> [Aim of the exercise]:
What you return should match the data word for word, minus the images.

> [Dataset content]:
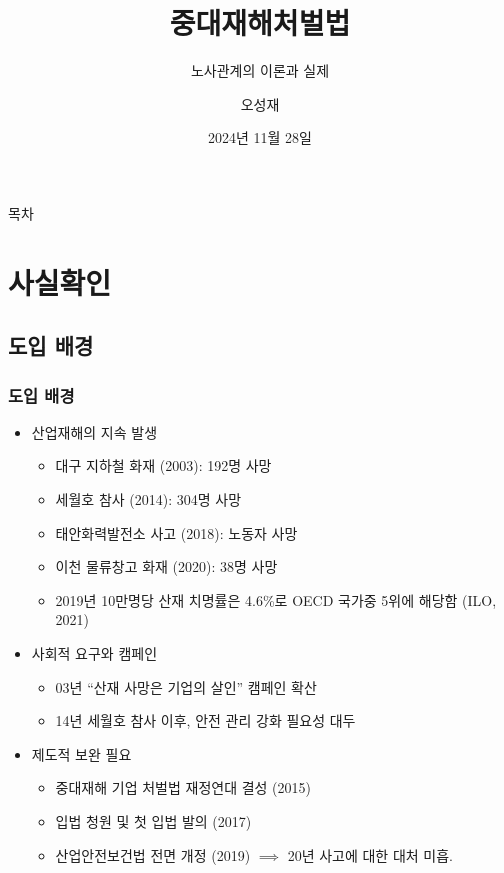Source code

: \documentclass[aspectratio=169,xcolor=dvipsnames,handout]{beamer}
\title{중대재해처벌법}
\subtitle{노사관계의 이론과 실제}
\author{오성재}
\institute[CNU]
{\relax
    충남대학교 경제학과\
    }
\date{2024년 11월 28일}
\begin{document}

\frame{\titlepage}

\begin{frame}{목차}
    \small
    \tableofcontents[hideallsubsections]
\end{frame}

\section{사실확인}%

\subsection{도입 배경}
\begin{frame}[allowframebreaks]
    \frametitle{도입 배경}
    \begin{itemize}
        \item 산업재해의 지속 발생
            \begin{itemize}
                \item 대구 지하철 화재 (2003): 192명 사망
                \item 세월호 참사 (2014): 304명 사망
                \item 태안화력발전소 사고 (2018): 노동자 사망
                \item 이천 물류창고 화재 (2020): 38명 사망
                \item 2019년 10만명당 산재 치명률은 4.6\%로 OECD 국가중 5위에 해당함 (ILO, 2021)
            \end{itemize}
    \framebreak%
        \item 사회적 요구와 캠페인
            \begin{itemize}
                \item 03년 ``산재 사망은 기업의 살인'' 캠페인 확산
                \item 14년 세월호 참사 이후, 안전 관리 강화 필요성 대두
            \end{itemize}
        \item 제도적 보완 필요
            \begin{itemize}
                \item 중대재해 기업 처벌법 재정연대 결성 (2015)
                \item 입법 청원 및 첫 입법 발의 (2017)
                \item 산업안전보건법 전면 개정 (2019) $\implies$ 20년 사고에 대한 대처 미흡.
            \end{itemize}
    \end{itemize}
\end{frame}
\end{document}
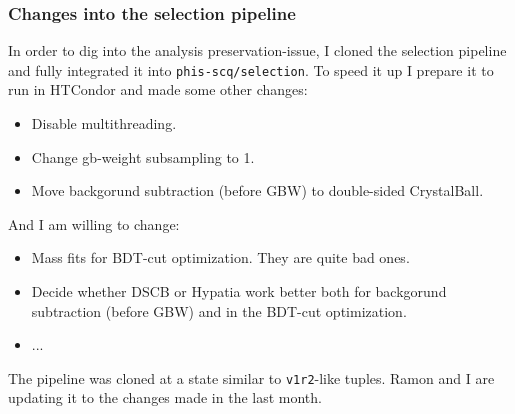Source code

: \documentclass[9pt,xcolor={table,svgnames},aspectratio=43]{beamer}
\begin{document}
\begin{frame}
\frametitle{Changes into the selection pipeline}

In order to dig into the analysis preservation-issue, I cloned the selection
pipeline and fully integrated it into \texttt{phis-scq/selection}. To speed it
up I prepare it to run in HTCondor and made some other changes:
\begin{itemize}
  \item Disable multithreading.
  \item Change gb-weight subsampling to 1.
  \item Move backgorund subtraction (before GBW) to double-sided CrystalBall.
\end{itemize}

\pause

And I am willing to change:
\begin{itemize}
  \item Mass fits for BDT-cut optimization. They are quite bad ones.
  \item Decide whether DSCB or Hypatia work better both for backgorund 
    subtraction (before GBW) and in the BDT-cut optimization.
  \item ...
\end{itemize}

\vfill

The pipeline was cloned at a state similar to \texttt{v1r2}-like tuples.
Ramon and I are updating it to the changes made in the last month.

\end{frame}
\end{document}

> [Response for this exercise]:
Source code

: \documentclass[aspectratio=169,xcolor=dvipsnames,handout]{beamer}
\title{중대재해처벌법}
\subtitle{노사관계의 이론과 실제}
\author{오성재}
\institute[CNU]
{\relax
    충남대학교 경제학과\
    }
\date{2024년 11월 28일}
\begin{document}

\frame{\titlepage}

\begin{frame}{목차}
    \small
    \tableofcontents[hideallsubsections]
\end{frame}

\section{사실확인}%

\subsection{도입 배경}
\begin{frame}[allowframebreaks]
    \frametitle{도입 배경}
    \begin{itemize}
        \item 산업재해의 지속 발생
            \begin{itemize}
                \item 대구 지하철 화재 (2003): 192명 사망
                \item 세월호 참사 (2014): 304명 사망
                \item 태안화력발전소 사고 (2018): 노동자 사망
                \item 이천 물류창고 화재 (2020): 38명 사망
                \item 2019년 10만명당 산재 치명률은 4.6\%로 OECD 국가중 5위에 해당함 (ILO, 2021)
            \end{itemize}
    \framebreak%
        \item 사회적 요구와 캠페인
            \begin{itemize}
                \item 03년 ``산재 사망은 기업의 살인'' 캠페인 확산
                \item 14년 세월호 참사 이후, 안전 관리 강화 필요성 대두
            \end{itemize}
        \item 제도적 보완 필요
            \begin{itemize}
                \item 중대재해 기업 처벌법 재정연대 결성 (2015)
                \item 입법 청원 및 첫 입법 발의 (2017)
                \item 산업안전보건법 전면 개정 (2019) $\implies$ 20년 사고에 대한 대처 미흡.
            \end{itemize}
    \end{itemize}
\end{frame}
\end{document}
Source code

: \documentclass[9pt,xcolor={table,svgnames},aspectratio=43]{beamer}
\begin{document}
\begin{frame}
\frametitle{Changes into the selection pipeline}

In order to dig into the analysis preservation-issue, I cloned the selection
pipeline and fully integrated it into \texttt{phis-scq/selection}. To speed it
up I prepare it to run in HTCondor and made some other changes:
\begin{itemize}
  \item Disable multithreading.
  \item Change gb-weight subsampling to 1.
  \item Move backgorund subtraction (before GBW) to double-sided CrystalBall.
\end{itemize}

\pause

And I am willing to change:
\begin{itemize}
  \item Mass fits for BDT-cut optimization. They are quite bad ones.
  \item Decide whether DSCB or Hypatia work better both for backgorund 
    subtraction (before GBW) and in the BDT-cut optimization.
  \item ...
\end{itemize}

\vfill

The pipeline was cloned at a state similar to \texttt{v1r2}-like tuples.
Ramon and I are updating it to the changes made in the last month.

\end{frame}
\end{document}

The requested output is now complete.